▶ **Exercise instructions**
The material below holds a span beginning at the line with "# What can be observed?" and ending at the line with "Please, have a". Quote that span exactly, both ends included, and only that span.

▶ **Source information**
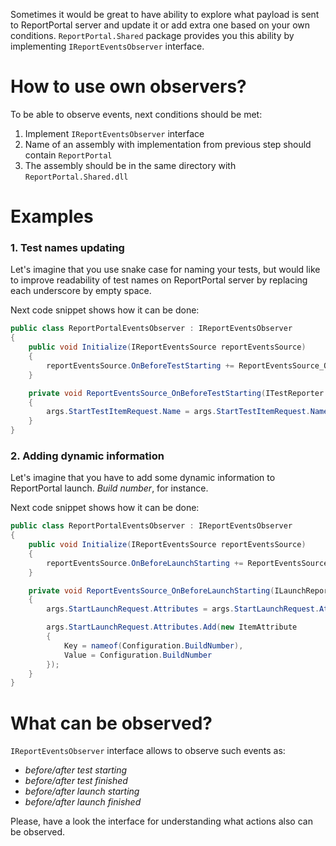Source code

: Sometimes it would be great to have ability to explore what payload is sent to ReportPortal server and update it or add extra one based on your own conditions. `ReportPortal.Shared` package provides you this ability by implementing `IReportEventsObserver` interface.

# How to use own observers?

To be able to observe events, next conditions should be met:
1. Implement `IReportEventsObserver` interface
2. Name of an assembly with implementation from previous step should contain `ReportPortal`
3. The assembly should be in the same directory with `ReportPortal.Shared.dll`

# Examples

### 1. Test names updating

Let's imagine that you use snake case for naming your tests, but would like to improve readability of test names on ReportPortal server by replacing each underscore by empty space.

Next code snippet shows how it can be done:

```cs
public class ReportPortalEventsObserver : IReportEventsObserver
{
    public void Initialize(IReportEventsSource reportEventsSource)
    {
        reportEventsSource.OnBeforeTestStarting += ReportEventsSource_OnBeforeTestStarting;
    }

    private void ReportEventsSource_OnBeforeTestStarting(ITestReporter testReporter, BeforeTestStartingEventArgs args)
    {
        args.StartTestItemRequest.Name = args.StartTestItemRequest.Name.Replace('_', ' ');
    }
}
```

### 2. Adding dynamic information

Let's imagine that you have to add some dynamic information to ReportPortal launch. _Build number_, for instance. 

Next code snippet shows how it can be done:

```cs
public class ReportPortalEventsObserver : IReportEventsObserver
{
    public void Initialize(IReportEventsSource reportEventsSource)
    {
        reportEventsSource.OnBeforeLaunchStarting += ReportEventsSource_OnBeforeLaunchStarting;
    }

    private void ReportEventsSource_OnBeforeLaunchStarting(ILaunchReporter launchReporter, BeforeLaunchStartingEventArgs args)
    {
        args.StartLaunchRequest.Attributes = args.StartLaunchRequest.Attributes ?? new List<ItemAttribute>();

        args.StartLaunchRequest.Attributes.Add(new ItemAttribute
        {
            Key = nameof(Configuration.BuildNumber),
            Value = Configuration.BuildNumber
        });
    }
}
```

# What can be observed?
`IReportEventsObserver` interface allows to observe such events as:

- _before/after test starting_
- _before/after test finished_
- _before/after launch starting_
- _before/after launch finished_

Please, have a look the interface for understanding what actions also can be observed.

---

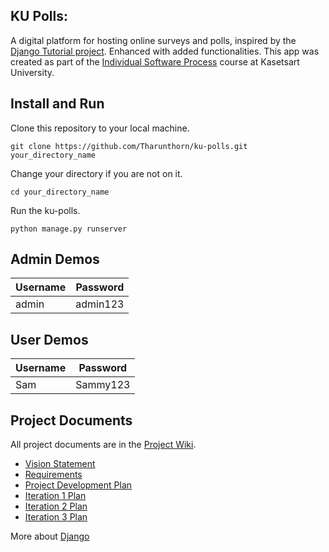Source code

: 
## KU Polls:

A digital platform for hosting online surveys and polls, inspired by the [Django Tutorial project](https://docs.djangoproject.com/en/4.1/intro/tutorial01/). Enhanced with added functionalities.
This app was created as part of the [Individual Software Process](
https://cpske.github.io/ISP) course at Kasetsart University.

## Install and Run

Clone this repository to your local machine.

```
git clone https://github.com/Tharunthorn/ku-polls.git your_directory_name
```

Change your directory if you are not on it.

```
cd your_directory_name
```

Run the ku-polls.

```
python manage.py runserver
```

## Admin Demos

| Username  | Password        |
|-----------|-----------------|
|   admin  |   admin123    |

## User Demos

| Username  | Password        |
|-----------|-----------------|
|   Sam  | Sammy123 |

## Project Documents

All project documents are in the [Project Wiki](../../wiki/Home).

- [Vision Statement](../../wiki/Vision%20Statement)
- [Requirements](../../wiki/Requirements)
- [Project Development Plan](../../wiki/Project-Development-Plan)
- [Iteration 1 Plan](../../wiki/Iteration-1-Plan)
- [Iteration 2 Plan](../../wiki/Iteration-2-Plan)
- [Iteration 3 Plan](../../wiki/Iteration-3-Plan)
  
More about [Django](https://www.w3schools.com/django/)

▶ **Solution to this problem**
# What can be observed?
`IReportEventsObserver` interface allows to observe such events as:

- _before/after test starting_
- _before/after test finished_
- _before/after launch starting_
- _before/after launch finished_

Please, have a look the interface for understanding what actions also can be observed.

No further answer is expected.